HOW TO COMPLETE THIS TASK
Among the entries, find the lines with the string "alpha" and copy them.

####################

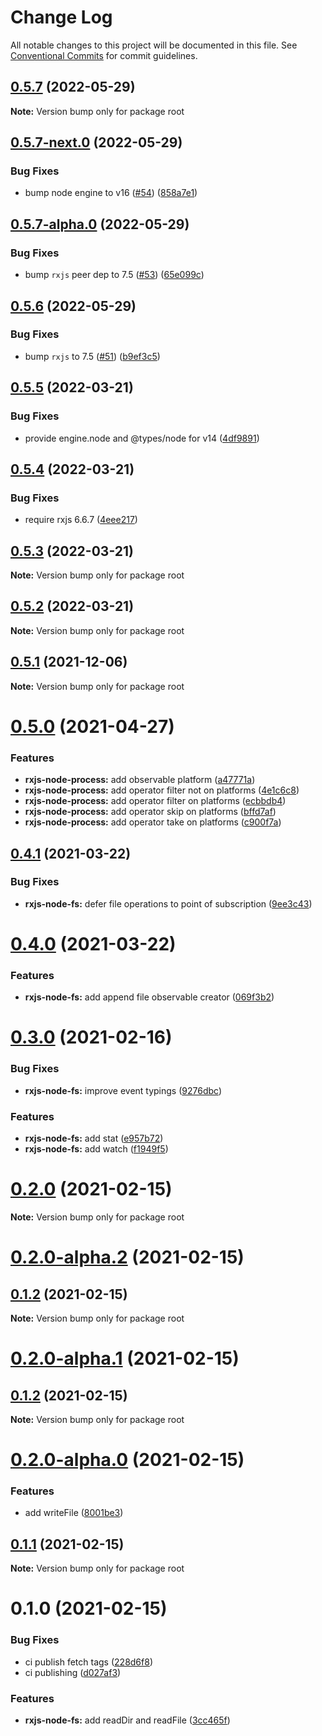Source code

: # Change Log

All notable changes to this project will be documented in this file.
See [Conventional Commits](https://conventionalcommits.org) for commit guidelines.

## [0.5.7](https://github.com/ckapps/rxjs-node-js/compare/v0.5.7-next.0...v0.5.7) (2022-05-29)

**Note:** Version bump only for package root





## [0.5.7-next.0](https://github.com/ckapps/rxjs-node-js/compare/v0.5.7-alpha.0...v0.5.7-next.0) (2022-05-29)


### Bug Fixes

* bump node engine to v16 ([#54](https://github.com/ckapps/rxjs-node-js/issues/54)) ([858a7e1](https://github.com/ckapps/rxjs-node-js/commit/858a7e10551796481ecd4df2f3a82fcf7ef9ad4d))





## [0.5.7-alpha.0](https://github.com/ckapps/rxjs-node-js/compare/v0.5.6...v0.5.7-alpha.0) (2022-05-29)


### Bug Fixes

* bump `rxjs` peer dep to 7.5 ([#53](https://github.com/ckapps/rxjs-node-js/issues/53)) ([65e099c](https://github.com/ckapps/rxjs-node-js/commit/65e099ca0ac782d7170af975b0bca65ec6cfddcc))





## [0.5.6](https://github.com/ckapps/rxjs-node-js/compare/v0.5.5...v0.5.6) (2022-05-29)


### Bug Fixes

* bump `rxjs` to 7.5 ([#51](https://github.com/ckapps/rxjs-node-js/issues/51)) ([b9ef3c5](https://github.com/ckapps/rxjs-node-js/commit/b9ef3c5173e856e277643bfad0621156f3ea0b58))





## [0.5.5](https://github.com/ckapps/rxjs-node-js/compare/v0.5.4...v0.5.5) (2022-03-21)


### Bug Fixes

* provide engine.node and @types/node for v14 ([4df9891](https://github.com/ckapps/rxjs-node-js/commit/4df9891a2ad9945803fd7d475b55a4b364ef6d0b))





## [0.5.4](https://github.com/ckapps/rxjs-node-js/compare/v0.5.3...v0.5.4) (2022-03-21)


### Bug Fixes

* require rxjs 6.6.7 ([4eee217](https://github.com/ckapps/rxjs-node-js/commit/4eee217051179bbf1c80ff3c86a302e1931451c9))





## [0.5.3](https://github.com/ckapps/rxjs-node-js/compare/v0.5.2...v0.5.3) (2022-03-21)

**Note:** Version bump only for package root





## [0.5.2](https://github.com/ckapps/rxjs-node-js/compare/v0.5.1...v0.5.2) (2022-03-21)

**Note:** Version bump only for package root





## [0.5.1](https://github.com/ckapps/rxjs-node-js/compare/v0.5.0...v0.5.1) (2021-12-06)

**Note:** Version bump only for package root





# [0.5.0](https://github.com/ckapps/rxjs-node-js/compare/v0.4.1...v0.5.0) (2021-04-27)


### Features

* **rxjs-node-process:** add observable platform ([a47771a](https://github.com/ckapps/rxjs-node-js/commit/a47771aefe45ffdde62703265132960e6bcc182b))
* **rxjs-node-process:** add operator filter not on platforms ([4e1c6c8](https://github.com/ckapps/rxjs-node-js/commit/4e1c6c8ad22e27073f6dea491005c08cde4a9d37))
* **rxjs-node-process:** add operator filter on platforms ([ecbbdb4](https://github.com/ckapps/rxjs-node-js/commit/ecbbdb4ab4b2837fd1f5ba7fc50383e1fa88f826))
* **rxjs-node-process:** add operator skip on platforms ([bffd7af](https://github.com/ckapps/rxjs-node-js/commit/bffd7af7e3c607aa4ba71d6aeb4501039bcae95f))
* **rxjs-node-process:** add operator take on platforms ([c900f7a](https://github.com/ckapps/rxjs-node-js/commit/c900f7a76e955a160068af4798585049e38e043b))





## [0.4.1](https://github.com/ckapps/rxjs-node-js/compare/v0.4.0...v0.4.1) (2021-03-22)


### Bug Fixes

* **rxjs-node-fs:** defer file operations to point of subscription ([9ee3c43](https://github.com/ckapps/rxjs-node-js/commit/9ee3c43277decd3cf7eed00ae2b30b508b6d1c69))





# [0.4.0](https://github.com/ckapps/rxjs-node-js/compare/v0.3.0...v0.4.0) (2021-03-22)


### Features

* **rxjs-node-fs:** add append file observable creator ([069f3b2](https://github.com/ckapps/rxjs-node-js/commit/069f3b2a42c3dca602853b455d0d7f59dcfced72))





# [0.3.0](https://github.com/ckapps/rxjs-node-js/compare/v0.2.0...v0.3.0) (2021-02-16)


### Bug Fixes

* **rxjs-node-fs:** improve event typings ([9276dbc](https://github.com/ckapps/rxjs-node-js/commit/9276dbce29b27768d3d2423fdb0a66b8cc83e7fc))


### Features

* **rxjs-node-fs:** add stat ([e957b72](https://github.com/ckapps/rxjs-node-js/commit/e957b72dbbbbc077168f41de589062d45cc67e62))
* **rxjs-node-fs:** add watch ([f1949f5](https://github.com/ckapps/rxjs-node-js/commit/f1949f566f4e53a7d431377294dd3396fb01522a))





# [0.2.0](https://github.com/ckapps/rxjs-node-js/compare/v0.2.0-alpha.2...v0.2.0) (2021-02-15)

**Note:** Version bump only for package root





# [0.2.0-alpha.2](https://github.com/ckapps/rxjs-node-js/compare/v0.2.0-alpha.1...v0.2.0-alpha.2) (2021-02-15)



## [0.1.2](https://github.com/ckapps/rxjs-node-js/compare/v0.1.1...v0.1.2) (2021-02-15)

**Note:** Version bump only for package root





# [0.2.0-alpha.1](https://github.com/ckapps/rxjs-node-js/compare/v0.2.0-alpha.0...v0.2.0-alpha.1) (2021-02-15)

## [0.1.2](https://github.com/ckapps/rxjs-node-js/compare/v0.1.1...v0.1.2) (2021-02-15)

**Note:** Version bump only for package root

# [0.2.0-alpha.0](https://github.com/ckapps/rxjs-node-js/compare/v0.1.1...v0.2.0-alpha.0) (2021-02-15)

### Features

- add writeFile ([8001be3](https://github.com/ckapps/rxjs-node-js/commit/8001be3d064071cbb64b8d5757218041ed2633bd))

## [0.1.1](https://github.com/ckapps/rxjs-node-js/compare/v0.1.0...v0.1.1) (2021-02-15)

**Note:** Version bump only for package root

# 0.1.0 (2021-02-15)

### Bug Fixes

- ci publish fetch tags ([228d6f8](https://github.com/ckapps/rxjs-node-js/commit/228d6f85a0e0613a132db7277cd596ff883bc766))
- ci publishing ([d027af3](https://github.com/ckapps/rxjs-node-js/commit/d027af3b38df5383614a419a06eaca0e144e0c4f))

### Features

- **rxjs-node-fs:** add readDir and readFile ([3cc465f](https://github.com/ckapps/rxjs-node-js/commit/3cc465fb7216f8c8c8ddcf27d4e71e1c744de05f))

####################

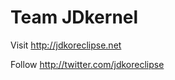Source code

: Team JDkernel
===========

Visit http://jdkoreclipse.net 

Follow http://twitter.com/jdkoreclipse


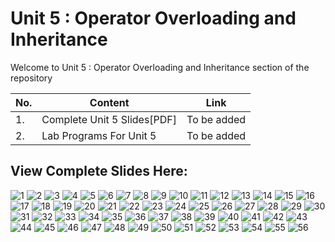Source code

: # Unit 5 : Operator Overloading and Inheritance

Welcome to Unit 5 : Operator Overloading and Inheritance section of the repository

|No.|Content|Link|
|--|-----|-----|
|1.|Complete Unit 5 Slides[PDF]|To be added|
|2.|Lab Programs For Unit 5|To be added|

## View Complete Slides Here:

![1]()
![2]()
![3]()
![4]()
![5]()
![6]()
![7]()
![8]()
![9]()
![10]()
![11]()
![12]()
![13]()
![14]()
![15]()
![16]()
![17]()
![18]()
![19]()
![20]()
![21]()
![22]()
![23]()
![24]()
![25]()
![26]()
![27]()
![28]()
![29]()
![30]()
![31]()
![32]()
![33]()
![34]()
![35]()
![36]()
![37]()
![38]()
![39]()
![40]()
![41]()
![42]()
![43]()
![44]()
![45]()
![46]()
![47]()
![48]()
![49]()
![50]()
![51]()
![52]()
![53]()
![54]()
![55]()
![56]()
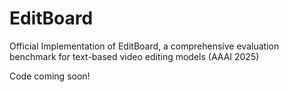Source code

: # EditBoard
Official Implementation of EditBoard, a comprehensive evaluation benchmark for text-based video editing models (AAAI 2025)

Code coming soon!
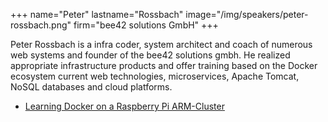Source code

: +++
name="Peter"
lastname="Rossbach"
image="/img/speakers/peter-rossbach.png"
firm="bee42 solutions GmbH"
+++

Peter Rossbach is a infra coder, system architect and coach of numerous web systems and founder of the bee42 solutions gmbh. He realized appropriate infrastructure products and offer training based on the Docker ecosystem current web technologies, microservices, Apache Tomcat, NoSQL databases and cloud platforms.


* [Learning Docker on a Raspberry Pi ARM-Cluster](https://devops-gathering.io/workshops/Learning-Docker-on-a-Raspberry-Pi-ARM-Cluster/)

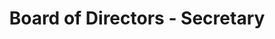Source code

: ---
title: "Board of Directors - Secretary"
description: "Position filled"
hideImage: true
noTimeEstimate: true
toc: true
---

####################

FINISHED EXERCISE
## [0.5.7-next.0](https://github.com/ckapps/rxjs-node-js/compare/v0.5.7-alpha.0...v0.5.7-next.0) (2022-05-29)
## [0.5.7-alpha.0](https://github.com/ckapps/rxjs-node-js/compare/v0.5.6...v0.5.7-alpha.0) (2022-05-29)
# [0.2.0](https://github.com/ckapps/rxjs-node-js/compare/v0.2.0-alpha.2...v0.2.0) (2021-02-15)
# [0.2.0-alpha.2](https://github.com/ckapps/rxjs-node-js/compare/v0.2.0-alpha.1...v0.2.0-alpha.2) (2021-02-15)
# [0.2.0-alpha.1](https://github.com/ckapps/rxjs-node-js/compare/v0.2.0-alpha.0...v0.2.0-alpha.1) (2021-02-15)
# [0.2.0-alpha.0](https://github.com/ckapps/rxjs-node-js/compare/v0.1.1...v0.2.0-alpha.0) (2021-02-15)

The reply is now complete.